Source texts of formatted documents
**********

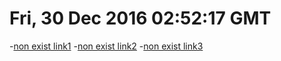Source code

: # Fri, 30 Dec 2016 02:52:17 GMT
-[non exist link1](../nonexisted1.md)
-[non exist link2](../nonexisted2.md)
-[non exist link3](../nonexisted3.md)
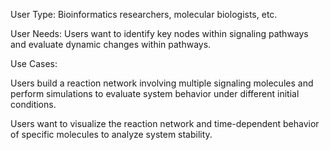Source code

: User Type: Bioinformatics researchers, molecular biologists, etc.

User Needs: Users want to identify key nodes within signaling pathways and evaluate dynamic changes within pathways.

Use Cases:

Users build a reaction network involving multiple signaling molecules and perform simulations to evaluate system behavior under different initial conditions.

Users want to visualize the reaction network and time-dependent behavior of specific molecules to analyze system stability.
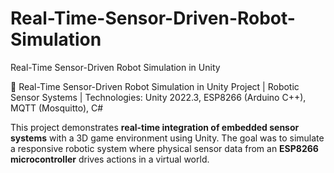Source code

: # Real-Time-Sensor-Driven-Robot-Simulation
Real-Time Sensor-Driven Robot Simulation in Unity



🦾 Real-Time Sensor-Driven Robot Simulation in Unity
Project | Robotic Sensor Systems |
Technologies: Unity 2022.3, ESP8266 (Arduino C++), MQTT (Mosquitto), C#

This project demonstrates **real-time integration of embedded sensor systems** with a 3D game environment using Unity. The goal was to simulate a responsive robotic system where physical sensor data from an **ESP8266 microcontroller** drives actions in a virtual world.
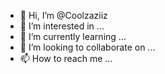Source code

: - 👋 Hi, I’m @Coolzaziiz
- 👀 I’m interested in ...
- 🌱 I’m currently learning ...
- 💞️ I’m looking to collaborate on ...
- 📫 How to reach me ...

<!---
Coolzaziiz/Coolzaziiz is a ✨ special ✨ repository because its `README.md` (this file) appears on your GitHub profile.
You can click the Preview link to take a look at your changes.
--->
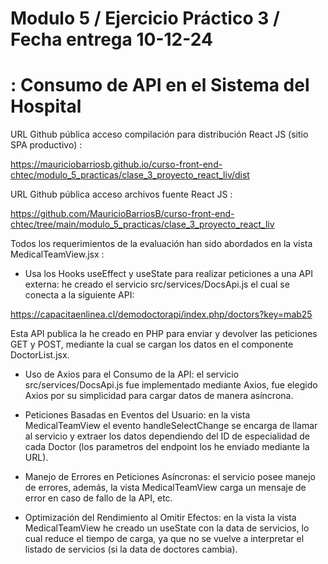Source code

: # Modulo 5 / Ejercicio Práctico 3 / Fecha entrega 10-12-24

# : Consumo de API en el Sistema del Hospital

URL Github pública acceso compilación para distribución React JS (sitio SPA productivo) :

https://mauriciobarriosb.github.io/curso-front-end-chtec/modulo_5_practicas/clase_3_proyecto_react_liv/dist

URL Github pública acceso archivos fuente React JS :

https://github.com/MauricioBarriosB/curso-front-end-chtec/tree/main/modulo_5_practicas/clase_3_proyecto_react_liv

Todos los requerimientos de la evaluación han sido abordados en la vista MedicalTeamView.jsx : 

* Usa los Hooks useEffect y useState para realizar peticiones a una API externa: he creado el servicio src/services/DocsApi.js el cual se conecta a la siguiente API:

https://capacitaenlinea.cl/demodoctorapi/index.php/doctors?key=mab25

Esta API publica la he creado en PHP para enviar y devolver las peticiones GET y POST, mediante la cual se cargan los datos en el componente DoctorList.jsx.

* Uso de Axios para el Consumo de la API: el servicio src/services/DocsApi.js fue implementado mediante Axios, fue elegido Axios por su simplicidad para cargar datos de manera asíncrona.

* Peticiones Basadas en Eventos del Usuario: en la vista MedicalTeamView el evento handleSelectChange se encarga de llamar al servicio y extraer los datos dependiendo del ID de especialidad de cada Doctor (los parametros del endpoint los he enviado mediante la URL).

* Manejo de Errores en Peticiones Asíncronas: el servicio posee manejo de errores, además, la vista MedicalTeamView carga un mensaje de error en caso de fallo de la API, etc.

* Optimización del Rendimiento al Omitir Efectos: en la vista la vista MedicalTeamView he creado un useState con la data de servicios, lo cual reduce el tiempo de carga, ya que no se vuelve a interpretar el listado de servicios (si la data de doctores cambia).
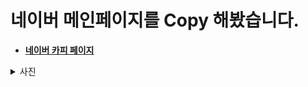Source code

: 네이버 메인페이지를 Copy 해봤습니다.
==========

  
- **[네이버 카피 페이지](https://gubbib.github.io/Personal/HTML/naverCopy/index.html)**

<details>
  <summary>사진</summary>

  ![www naver com_ (2)](https://github.com/user-attachments/assets/1e901bfe-f8fb-480c-821a-24f0a13d64df)
</details>
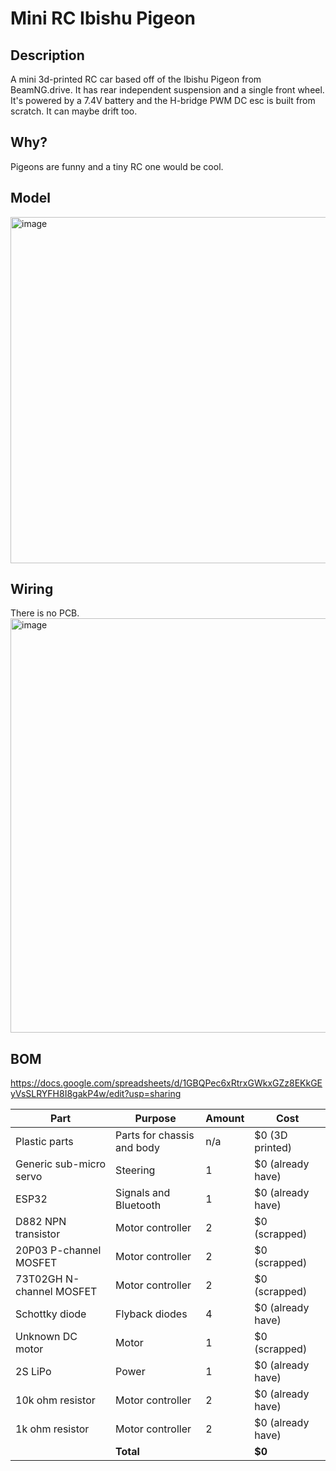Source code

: # Mini RC Ibishu Pigeon

## Description
A mini 3d-printed RC car based off of the Ibishu Pigeon from BeamNG.drive. It has rear independent suspension and a single front wheel. It's powered by a 7.4V battery and the H-bridge PWM DC esc is built from scratch. It can maybe drift too.

## Why?
Pigeons are funny and a tiny RC one would be cool.

## Model

<img width="832" height="554" alt="image" src="https://github.com/user-attachments/assets/56ed285d-6f13-43f0-a535-c0e03c3c5038" />


## Wiring
There is no PCB.
<img width="1046" height="663" alt="image" src="https://github.com/user-attachments/assets/5db7a764-9ab0-4a14-8e6e-918a02fe465b" />

## BOM
https://docs.google.com/spreadsheets/d/1GBQPec6xRtrxGWkxGZz8EKkGEyVsSLRYFH8I8gakP4w/edit?usp=sharing

| Part                        | Purpose                      | Amount | Cost             |
|-----------------------------|------------------------------|--------|------------------|
| Plastic parts               | Parts for chassis and body   | n/a    | $0 (3D printed)  |
| Generic sub-micro servo     | Steering                     | 1      | $0 (already have)|
| ESP32                       | Signals and Bluetooth        | 1      | $0 (already have)|
| D882 NPN transistor         | Motor controller             | 2      | $0 (scrapped)    |
| 20P03 P-channel MOSFET      | Motor controller             | 2      | $0 (scrapped)    |
| 73T02GH N-channel MOSFET    | Motor controller             | 2      | $0 (scrapped)    |
| Schottky diode              | Flyback diodes               | 4      | $0 (already have)|
| Unknown DC motor            | Motor                        | 1      | $0 (scrapped)    |
| 2S LiPo                     | Power                        | 1      | $0 (already have)|
| 10k ohm resistor            | Motor controller             | 2      | $0 (already have)|
| 1k ohm resistor             | Motor controller             | 2      | $0 (already have)|
|                             | **Total**                    |        | **$0**           |
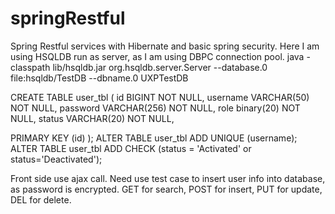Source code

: # springRestful
Spring Restful services with Hibernate and basic spring security. 
Here I am using HSQLDB run as server, as I am using DBPC connection pool.
java -classpath lib/hsqldb.jar org.hsqldb.server.Server --database.0 file:hsqldb/TestDB --dbname.0 UXPTestDB

CREATE TABLE user_tbl (
   id BIGINT NOT NULL,
   username VARCHAR(50) NOT NULL,
   password VARCHAR(256) NOT NULL,
   role binary(20) NOT NULL,
   status VARCHAR(20) NOT NULL,
  
   PRIMARY KEY (id)
);
ALTER TABLE user_tbl ADD UNIQUE (username);
ALTER TABLE user_tbl ADD CHECK (status = 'Activated' or status='Deactivated');

Front side use ajax call.
Need use test case to insert user info into database, as password is encrypted.
GET for search, POST for insert, PUT for update, DEL for delete.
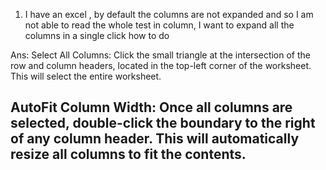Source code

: 
1. I have an excel , by default the columns are not expanded and so I am not able to read the whole test in column, I want to expand all the columns in a single click
how to do

Ans:
Select All Columns:
Click the small triangle at the intersection of the row and column headers, located in the top-left corner of the worksheet. This will select the entire worksheet.

AutoFit Column Width:
Once all columns are selected, double-click the boundary to the right of any column header. This will automatically resize all columns to fit the contents.
-----------------------------------------------------------------------------------------------------------------------------------------------------------------------

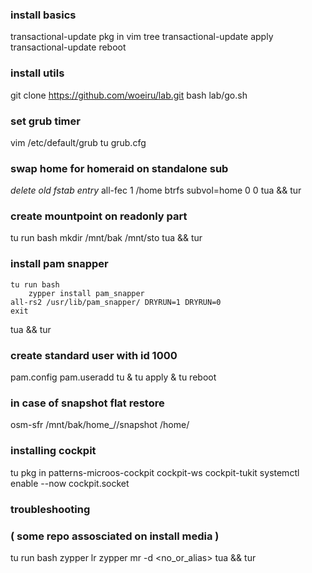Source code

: ### install basics
transactional-update pkg in vim tree
transactional-update apply
transactional-update reboot

### install utils
git clone https://github.com/woeiru/lab.git
bash lab/go.sh

### set grub timer
vim /etc/default/grub
tu grub.cfg

### swap home for homeraid on standalone sub
*delete old fstab entry*
all-fec 1 /home btrfs subvol=home 0 0
tua && tur

### create mountpoint on readonly part
tu run bash
    mkdir /mnt/bak /mnt/sto
tua && tur

### install pam snapper
    tu run bash
        zypper install pam_snapper
    all-rs2 /usr/lib/pam_snapper/ DRYRUN=1 DRYRUN=0
    exit
tua && tur

### create standard user with id 1000
pam.config
pam.useradd <username> <usergroup>
tu & tu apply & tu reboot

### in case of snapshot flat restore
osm-sfr /mnt/bak/home_<username>/<sNr>/snapshot /home/<username>

### installing cockpit
tu pkg in patterns-microos-cockpit cockpit-ws cockpit-tukit 
systemctl enable --now cockpit.socket



### troubleshooting
### ( some repo assosciated on install media )
tu run bash
	zypper lr
	zypper mr -d <no_or_alias>
tua && tur
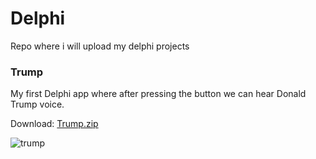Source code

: # Delphi
Repo where i will upload my delphi projects

### Trump

My first Delphi app where after pressing the button we can hear Donald Trump voice. 

Download: [Trump.zip](https://github.com/maciekzdaleka/Delphi/files/1852856/Trump.zip)

![trump](https://user-images.githubusercontent.com/8878914/37980338-c9818496-31e2-11e8-976c-fa0b4c75df77.JPG)


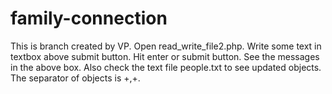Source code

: # family-connection
This is branch created by VP.
Open read_write_file2.php.
Write some text in textbox above submit button.
Hit enter or submit button.
See the messages in the above box.
Also check the text file people.txt to see updated objects.
The separator of objects is +,+.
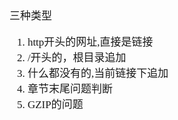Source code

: <span  style="font-family: Simsun,serif; font-size: 17px; ">

三种类型
1. http开头的网址,直接是链接
2. /开头的，根目录追加
3. 什么都没有的,当前链接下追加
4. 章节末尾问题判断
5. GZIP的问题

</span>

**********

DIRECTIONS FOR THIS TASK: The word "signaling" appears in how many lines of the data? Answer with only the number.

OUTPUT: 2